Com notável exceção da Radio France Internationale (RFI), todos os meios de comunicação analisados reservaram aos atentados catalães um tratamento quantitativo visivelmente superior ao que deram ao massacre de Mogadíscio. Assim, a Télévision Française 1 (TF1) abriu seis vezes seu jornal das 20 horas com chamadas sobre esses acontecimentos, aos quais o canal de TV consagrou 1 hora, 1 minuto e 17 segundos entre os dias 17 e 23 de agosto. Mas, entre 14 e 20 de outubro, ela dedicou apenas 1 minuto e 40 segundos ao ataque de Mogadíscio, ou seja, uma relação de 1 para 44.
Será que é preciso aceitar como explicação a curta distância que separa Barcelona da sede das redações parisienses, o que se chama em algumas escolas de jornalismo de “jornalismo de proximidade” ou de “morte quilométrica”? O simples critério da proximidade geográfica cai quando se compara o tratamento dado pela TF1 aos atentados de Nova York e de Mogadíscio, cidades situadas, respectivamente, a 5.845 km e a 6.625 km de Paris. Entre 1º e 7 de novembro, os acontecimentos de Nova York foram lembrados três vezes, ao todo durante 21 minutos e 15 segundos, ou seja, quinze vezes mais que o tempo de difusão reservado aos mortos na Somália.
Entre os fatores que determinam a intensidade da cobertura dada à África, poderiam figurar o envolvimento do Exército francês ou a presença de franceses entre as vítimas. A presença de jornalistas na área também parece crucial: nenhuma das três rádios – France Inter, RTL, Europe 1 –, que contam com as maiores audiências matinais, dispõem de correspondentes permanentes na África. A France 2 mantém um em Dacar, apesar do fechamento de sua agência especializada em 2014,2 enquanto a TF1 só trabalha desde então com jornalistas freelancers no continente. Na imprensa diária, o Le Monde conta com dois correspondentes permanentes, que enviam notícias respectivamente de Johannesburgo e Túnis; o Le Figaro não dispõe mais de nenhum jornalista mensalista na África. Somente a RFI se distingue, uma vez que a rede pública – que tem como slogan “As vozes do mundo” – conta com quatro correspondentes a postos em Dacar, Abidjan, Kinshasa e Nairóbi. O tratamento que deu aos três atentados é muito menos desequilibrado do que todos os outros meios de comunicação juntos.

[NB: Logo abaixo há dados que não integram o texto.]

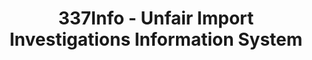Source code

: ---
bigquery: https://console.cloud.google.com/bigquery?p=patents-public-data&d=usitc_investigations&page=dataset&project=sheets-management-319211
citation: US International Trade Commission 337Info Unfair Import Investigations Information
  System
contributors: US International Trade Comission
cost: None
description: US International Trade Commission 337Info Unfair Import Investigations
  Information System contains data on investigations done under Section 337. Section
  337 declares the infringement of certain statutory intellectual property rights
  and other forms of unfair competition in import trade to be unlawful practices.
  Most Section 337 investigations involve allegations of patent or registered trademark
  infringement.
documentation: FAQ and tutorial available on the site
last_edit: Mon, 04 Apr 2022 19:10:40 GMT
location: https://pubapps2.usitc.gov/337external/
maintained_by: US International Trade Comission
schema_fields: '[''title'', ''scheduledStartDateEvidHear'', ''startDateMarkmanHearing'',
  ''currentActiveALJ'', ''copyrightNumbers'', ''invUnfairAct'', ''docketNo'', ''investigationTermDate'',
  ''complainant'', ''teoProceedingInvolved'', ''ouiiParticipation'', ''finalIdOnViolationDue'',
  ''actualStartDateEvidHear'', ''teoIdIssueDate'', ''issueDateOtherNonFinal'', ''dateComplaintFiled'',
  ''dateCreated'', ''endDateMarkmanHearing'', ''finalDetViolation'', ''internalRemand'',
  ''respondent'', ''teoIdDueDate'', ''targetDate'', ''investigationNo'', ''publication_number'',
  ''ouiiAttorney'', ''actualEndDateEvidHear'', ''trademarkNumbers'', ''finalDetNoViolation'',
  ''htsNumbers'', ''aljAssigned'', ''gcAttorney'', ''lastUpdated'', ''teoReliefGranted'',
  ''dateOfPublicationFrNotice'', ''id'', ''scheduledEndDateEvidHear'', ''finalIdOnViolationIssue'',
  ''patentNumber'', ''patentNumbers'', ''cafcAppeals'', ''investigationType'', ''reportingRequirements'',
  ''markmanHearing'', ''currentStatus'']'
shortname: unfair_import_investigations
tags:
- import
- legal
- trade
timeframe: 2008-2021 (prior to 2008 downloadable as a JSON file)
title: 337Info - Unfair Import Investigations Information System
uuid: 2721f5ec-e599-4890-9265-9706719fc71e
---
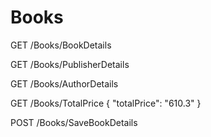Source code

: # Books

GET
/Books/BookDetails

GET
/Books/PublisherDetails

GET
/Books/AuthorDetails

GET
/Books/TotalPrice
{
  "totalPrice": "610.3"
}

POST
/Books/SaveBookDetails

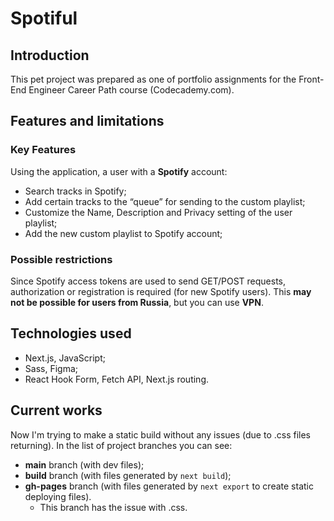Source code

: # Spotiful
## Introduction
This pet project was prepared as one of portfolio assignments for the Front-End Engineer Career Path course (Codecademy.com).
## Features and limitations
### Key Features
Using the application, a user with a **Spotify** account:
  - Search tracks in Spotify;
  - Add certain tracks to the “queue” for sending to the custom playlist;
  - Customize the Name, Description and Privacy setting of the user playlist;
  - Add the new custom playlist to Spotify account;
### Possible restrictions
Since Spotify access tokens are used to send GET/POST requests, authorization or registration is required (for new Spotify users). This **may not be possible for users from Russia**, but you can use **VPN**.
## Technologies used
  - Next.js, JavaScript;
  - Sass, Figma;
  - React Hook Form, Fetch API, Next.js routing.
## Current works
Now I'm trying to make a static build without any issues (due to .css files returning). 
In the list of project branches you can see:
 - **main** branch (with dev files);
 - **build** branch (with files generated by `next build`);
 - **gh-pages** branch (with files generated by `next export` to create static deploying files).
     - This branch has the issue with .css.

“Evitemos a overdose midiática após os atentados” foi o título de um artigo publicado pelo Le Monde em 25 de agosto de 2017. No que diz respeito aos mortos em Mogadíscio, aos quais o diário vespertino consagrou oito vezes menos caracteres que aos de Barcelona e de Cambrils, a overdose sem dúvida foi evitada.

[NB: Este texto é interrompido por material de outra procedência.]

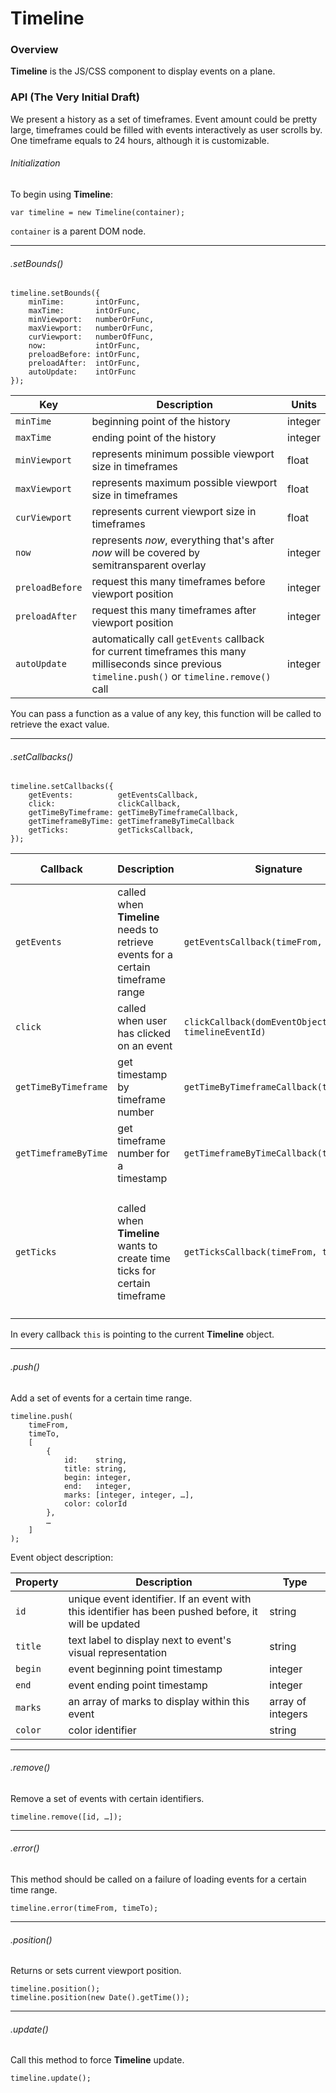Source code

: # Timeline

### Overview

**Timeline** is the JS/CSS component to display events on a plane.

### API (The Very Initial Draft)

We present a history as a set of timeframes. Event amount could be pretty large, timeframes could be filled with events interactively as user scrolls by. One timeframe equals to 24 hours, although it is customizable.

###### Initialization

To begin using **Timeline**:

	var timeline = new Timeline(container);
	
`container` is a parent DOM node.

---

###### .setBounds()

	timeline.setBounds({
		minTime:       intOrFunc,
		maxTime:       intOrFunc,
		minViewport:   numberOrFunc,
		maxViewport:   numberOrFunc,
		curViewport:   numberOfFunc,
		now:           intOrFunc,
		preloadBefore: intOrFunc,
		preloadAfter:  intOrFunc,
		autoUpdate:    intOrFunc
	});
	

| Key | Description | Units |
| --- | ----------- | ----- |
|`minTime`       | beginning point of the history | integer |
|`maxTime`       | ending point of the history | integer |
|`minViewport`   | represents minimum possible viewport size in timeframes | float |
|`maxViewport`   | represents maximum possible viewport size in timeframes | float |
|`curViewport`   | represents current viewport size in timeframes | float |
|`now`           | represents *now*, everything that's after *now* will be covered by semitransparent overlay | integer |
|`preloadBefore` | request this many timeframes before viewport position | integer |
|`preloadAfter`  | request this many timeframes after viewport position | integer |
|`autoUpdate`    | automatically call `getEvents` callback for current timeframes this many milliseconds since previous `timeline.push()` or `timeline.remove()` call | integer |

You can pass a function as a value of any key, this function will be called to retrieve the exact value.

---

###### .setCallbacks()

	timeline.setCallbacks({
		getEvents:          getEventsCallback,
		click:              clickCallback,
		getTimeByTimeframe: getTimeByTimeframeCallback,
		getTimeframeByTime: getTimeframeByTimeCallback
		getTicks:           getTicksCallback,
	});
	
| Callback | Description | Signature | Return value |
| -------- | ----------- |---------- | ------------ |
| `getEvents` | called when **Timeline** needs to retrieve events for a certain timeframe range | `getEventsCallback(timeFrom, timeTo)` | Not expected |
| `click`     | called when user has clicked on an event | `clickCallback(domEventObject, timelineEventId)` | Not expected |
| `getTimeByTimeframe` | get timestamp by timeframe number | `getTimeByTimeframeCallback(timeframe)` | integer |
| `getTimeframeByTime` | get timeframe number for a timestamp | `getTimeframeByTimeCallback(time)` | integer |
| `getTicks`  | called when **Timeline** wants to create time ticks for certain timeframe | `getTicksCallback(timeFrom, timeTo)` | array of ticks, for example `[{left: '0%', label: '00:00'}, {left: '12.5%', label: '03:00'}, …]` |

In every callback `this` is pointing to the current **Timeline** object.

---

###### .push()

Add a set of events for a certain time range.

	timeline.push(
		timeFrom, 
		timeTo, 
		[
			{
				id:    string,
				title: string,
				begin: integer,
				end:   integer,
				marks: [integer, integer, …],
				color: colorId
			},
			…
		]
	);

Event object description:	

| Property | Description | Type |
| -------- | ----------- | ---- |
| `id`    | unique event identifier. If an event with this identifier has been pushed before, it will be updated | string |
| `title` | text label to display next to event's visual representation | string |
| `begin` | event beginning point timestamp | integer |
| `end`   | event ending point timestamp | integer |
| `marks` | an array of marks to display within this event | array of integers |
| `color` | color identifier | string |

---

###### .remove()

Remove a set of events with certain identifiers.

	timeline.remove([id, …]);

---

###### .error()

This method should be called on a failure of loading events for a certain time range.

	timeline.error(timeFrom, timeTo);

---

###### .position()

Returns or sets current viewport position.

	timeline.position();
	timeline.position(new Date().getTime());

---

###### .update()

Call this method to force **Timeline** update.

	timeline.update();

*Téo Cazenaves é jornalista.
1 “Le bilan de l’attentat en Somalie en octobre bondit à 512 morts” [O balanço do atentado na Somália em outubro subiu para 512 mortos], LeMonde.fr, 2 dez. 2017.
2 Léa Ticlette, “AITV victime de l’évolution des objectifs de France TV” [AITV, vítima da evolução dos objetivos da France TV], RFI.fr, 9 dez. 2014.